Rather than explain to Kuroe about her background, Rinko decided it would be more prudent to lie to Kuroe, in hopes that Rinko’s adopted daughter would be overlooked by those who would otherwise exploit or menace her. To Rinko’s credit, people still have not connected Kuroe with Harugon. On the other hand, Kuroe is socially anxious to the point of self-sabotage.
To Kuroe’s alarm, student Yoneyama seems to have made the connection between schoolgirl and monster. Yoneyama has a secret of his own: he is not the adult he appears to be. A growth spurt provided the grade five student with the appearance of an adult. Treated as a freak by schoolmates, his only interest in Kuroe is to befriend someone he thinks is very cool.
Alas, the new friendship is the very thing to drive a wedge between Kuroe and Minami. Romantic calamity looms. Can the second kaiju even now headed towards Kuroe’s city provide a welcome distraction?
~oOo~
Ah, romantic misunderstandings that could be cleared up in less than a minute if only people would talk to each other, rather than jumping to conclusions. I hate those. I really hate those.

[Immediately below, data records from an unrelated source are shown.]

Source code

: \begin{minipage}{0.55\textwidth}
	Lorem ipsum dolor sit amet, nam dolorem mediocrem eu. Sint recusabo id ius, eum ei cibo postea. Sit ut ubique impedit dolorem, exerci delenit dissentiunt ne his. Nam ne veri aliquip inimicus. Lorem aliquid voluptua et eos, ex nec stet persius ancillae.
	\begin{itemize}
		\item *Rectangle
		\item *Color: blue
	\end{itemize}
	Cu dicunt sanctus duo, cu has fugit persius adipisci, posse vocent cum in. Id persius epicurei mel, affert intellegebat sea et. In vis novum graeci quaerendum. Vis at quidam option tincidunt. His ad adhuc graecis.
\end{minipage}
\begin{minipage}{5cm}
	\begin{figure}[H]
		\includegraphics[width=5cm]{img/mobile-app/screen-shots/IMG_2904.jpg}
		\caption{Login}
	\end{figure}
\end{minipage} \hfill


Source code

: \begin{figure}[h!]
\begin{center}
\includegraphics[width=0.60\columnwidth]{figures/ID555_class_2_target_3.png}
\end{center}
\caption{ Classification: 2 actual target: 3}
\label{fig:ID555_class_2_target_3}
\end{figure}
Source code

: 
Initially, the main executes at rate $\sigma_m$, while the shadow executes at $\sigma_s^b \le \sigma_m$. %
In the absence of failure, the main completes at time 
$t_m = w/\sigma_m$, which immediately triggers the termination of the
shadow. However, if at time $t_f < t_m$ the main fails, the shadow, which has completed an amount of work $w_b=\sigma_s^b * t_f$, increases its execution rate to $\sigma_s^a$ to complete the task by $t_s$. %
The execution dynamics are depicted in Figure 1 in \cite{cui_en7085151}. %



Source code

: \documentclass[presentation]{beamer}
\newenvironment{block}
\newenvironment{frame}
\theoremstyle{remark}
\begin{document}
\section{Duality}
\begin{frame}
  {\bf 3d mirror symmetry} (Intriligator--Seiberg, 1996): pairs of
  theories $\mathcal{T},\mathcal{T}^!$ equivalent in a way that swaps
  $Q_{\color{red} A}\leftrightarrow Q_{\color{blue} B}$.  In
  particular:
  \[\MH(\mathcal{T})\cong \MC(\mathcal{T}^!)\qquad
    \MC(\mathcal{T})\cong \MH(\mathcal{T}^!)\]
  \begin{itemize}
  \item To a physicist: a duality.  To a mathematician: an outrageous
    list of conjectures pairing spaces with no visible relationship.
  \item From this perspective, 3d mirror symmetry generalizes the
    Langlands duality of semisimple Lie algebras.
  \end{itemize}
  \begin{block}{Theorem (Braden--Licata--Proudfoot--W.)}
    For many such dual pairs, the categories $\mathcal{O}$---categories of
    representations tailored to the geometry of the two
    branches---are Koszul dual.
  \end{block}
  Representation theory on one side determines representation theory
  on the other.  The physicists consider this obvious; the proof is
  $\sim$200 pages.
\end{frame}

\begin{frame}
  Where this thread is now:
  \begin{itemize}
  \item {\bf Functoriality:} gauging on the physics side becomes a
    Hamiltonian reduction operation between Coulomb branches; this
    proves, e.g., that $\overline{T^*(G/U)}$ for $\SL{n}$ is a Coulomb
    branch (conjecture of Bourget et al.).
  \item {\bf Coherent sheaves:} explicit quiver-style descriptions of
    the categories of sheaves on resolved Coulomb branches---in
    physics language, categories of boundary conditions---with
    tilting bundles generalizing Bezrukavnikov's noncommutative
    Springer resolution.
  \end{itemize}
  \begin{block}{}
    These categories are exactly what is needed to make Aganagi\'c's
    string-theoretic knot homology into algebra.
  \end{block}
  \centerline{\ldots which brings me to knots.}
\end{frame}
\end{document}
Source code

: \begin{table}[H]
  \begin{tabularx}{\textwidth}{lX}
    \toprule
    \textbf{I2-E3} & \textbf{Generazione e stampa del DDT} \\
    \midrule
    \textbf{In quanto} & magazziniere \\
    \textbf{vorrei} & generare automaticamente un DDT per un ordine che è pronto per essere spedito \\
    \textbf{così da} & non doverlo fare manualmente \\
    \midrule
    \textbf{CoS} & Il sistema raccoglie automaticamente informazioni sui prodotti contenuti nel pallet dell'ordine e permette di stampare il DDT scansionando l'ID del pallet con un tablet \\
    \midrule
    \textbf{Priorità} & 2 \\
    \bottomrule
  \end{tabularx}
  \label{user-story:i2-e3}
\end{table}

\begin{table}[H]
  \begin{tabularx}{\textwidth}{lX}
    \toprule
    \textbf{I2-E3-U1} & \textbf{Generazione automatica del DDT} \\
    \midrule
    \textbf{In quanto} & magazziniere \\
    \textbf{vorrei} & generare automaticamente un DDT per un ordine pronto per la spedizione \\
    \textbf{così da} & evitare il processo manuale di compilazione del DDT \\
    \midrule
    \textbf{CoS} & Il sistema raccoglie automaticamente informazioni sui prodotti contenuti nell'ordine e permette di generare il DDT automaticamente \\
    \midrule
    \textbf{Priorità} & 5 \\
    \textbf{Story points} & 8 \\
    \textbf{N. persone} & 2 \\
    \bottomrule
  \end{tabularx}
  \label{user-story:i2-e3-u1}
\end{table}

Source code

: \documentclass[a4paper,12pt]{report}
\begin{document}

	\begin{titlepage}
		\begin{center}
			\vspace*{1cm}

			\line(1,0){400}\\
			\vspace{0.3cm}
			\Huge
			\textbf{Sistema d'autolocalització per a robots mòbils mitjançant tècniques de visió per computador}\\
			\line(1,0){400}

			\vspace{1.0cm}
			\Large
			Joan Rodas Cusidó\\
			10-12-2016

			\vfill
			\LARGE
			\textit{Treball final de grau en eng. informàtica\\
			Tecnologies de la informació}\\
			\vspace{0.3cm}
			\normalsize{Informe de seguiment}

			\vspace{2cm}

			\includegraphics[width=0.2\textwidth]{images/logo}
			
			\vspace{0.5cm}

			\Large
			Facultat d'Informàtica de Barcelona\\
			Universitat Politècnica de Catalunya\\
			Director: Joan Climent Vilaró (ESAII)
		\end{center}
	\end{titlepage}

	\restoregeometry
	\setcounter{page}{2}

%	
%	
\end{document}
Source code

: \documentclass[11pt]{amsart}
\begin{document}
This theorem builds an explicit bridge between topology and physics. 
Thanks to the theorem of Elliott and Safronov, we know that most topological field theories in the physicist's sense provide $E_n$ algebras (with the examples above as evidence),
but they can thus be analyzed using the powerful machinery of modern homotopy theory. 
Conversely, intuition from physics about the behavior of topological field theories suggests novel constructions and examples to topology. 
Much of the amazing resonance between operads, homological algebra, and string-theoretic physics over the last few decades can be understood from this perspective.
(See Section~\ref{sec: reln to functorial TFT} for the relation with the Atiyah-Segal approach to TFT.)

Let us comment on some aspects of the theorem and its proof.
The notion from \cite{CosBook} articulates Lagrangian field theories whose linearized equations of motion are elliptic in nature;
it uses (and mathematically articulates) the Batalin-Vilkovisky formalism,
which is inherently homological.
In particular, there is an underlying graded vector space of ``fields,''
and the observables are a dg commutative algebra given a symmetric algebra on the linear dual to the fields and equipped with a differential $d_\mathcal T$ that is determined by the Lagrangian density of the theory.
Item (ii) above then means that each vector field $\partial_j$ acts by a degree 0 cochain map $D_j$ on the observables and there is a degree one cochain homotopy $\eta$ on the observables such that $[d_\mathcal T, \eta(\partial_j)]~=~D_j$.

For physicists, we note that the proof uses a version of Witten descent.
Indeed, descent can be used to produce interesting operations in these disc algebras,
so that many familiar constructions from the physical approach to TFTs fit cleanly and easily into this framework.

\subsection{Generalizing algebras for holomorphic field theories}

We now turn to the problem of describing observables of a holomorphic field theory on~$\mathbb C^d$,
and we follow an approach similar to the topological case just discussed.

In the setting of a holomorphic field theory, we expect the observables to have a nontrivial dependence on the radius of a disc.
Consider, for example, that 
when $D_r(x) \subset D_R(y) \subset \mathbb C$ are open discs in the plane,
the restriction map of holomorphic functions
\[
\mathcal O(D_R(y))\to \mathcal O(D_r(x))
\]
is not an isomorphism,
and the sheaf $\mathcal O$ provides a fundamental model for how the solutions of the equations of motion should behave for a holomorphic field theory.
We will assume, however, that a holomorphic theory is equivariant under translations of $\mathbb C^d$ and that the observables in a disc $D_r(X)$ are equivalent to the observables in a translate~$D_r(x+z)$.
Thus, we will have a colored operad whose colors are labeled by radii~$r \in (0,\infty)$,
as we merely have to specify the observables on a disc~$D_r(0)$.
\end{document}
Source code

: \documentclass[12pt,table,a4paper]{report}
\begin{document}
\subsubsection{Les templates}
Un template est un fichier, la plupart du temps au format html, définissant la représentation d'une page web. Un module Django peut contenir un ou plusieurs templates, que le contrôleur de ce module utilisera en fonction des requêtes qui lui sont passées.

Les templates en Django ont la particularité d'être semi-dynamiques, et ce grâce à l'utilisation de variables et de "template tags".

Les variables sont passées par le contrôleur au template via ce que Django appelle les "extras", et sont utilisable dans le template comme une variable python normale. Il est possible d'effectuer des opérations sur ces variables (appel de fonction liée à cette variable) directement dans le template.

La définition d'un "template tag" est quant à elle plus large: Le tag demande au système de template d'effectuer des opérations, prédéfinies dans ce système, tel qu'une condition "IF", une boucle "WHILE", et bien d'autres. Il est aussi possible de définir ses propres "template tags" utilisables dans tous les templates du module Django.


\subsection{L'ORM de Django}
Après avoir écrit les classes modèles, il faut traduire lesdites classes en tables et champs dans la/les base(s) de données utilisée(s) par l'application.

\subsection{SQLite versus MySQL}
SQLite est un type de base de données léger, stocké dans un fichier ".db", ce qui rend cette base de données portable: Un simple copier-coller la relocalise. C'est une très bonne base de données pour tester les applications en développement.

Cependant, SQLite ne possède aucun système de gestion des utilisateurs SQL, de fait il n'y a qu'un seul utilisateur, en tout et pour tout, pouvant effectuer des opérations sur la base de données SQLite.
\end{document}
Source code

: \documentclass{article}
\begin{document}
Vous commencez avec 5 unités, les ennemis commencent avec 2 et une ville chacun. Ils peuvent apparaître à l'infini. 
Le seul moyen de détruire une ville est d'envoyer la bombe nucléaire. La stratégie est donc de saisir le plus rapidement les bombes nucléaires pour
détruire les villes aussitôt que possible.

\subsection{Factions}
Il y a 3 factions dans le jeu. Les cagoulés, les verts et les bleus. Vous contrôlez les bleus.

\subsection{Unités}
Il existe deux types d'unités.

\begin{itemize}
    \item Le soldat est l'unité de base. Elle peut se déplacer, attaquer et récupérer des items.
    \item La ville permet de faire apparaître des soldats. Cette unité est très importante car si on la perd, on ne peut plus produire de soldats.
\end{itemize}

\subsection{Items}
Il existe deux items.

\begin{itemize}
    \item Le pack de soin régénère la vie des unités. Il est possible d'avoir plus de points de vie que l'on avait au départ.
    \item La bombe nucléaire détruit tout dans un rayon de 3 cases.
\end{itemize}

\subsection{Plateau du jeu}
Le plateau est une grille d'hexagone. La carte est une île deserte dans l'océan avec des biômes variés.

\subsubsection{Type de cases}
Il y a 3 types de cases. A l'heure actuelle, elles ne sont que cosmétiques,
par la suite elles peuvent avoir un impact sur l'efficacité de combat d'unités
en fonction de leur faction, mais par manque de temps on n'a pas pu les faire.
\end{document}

I am not sure about Rinko’s thought processes. First, she was very lucky that Kuroe is a human schoolgirl most of the time. Given that she could not have known that was a possibility1, how was she planning on raising Kuroe? When is she planning on explaining to her daughter that she isn’t a sick girl, but a shape-shifter?
The whole kaiju take the appearance of whatever animal is near them when they hatch suggests that kaiju or at least some kaiju are brood parasites. Brood parasite kaiju is a novel idea, if that is what the author is going for. It would explain how kaiju seem to pop up out of nowhere: they live amongst us unseen… for a while. Nightmare possibility.
Longtime readers of KGC will no doubt notice that yet again, Kuroe encounters a new friend who embodies the lesson that one cannot judge by appearances. Will Kuroe learn from this or even remember the moral by the next volume? Past experience suggests not.
This was a perfectly fine volume… except for the fact that it employs a trope I absolutely hate. Obviously most other people’s milage must vary or romantic misunderstandings would not pop up so often.
Kaiju Girl Caramelise, Volume 5 is available here (Amazon US), here (Amazon Canada), here (Amazon UK), here (Apple Books), here (Barnes & Noble), here (Chapters-Indigo), and here (Words Worth Books).
1: Rinko explains away the shapeshifting as the product of spontaneous evolution, which makes me wonder if she got her degree by sending away cereal boxtops or perhaps attended an institution affiliated with the Discovery Institute.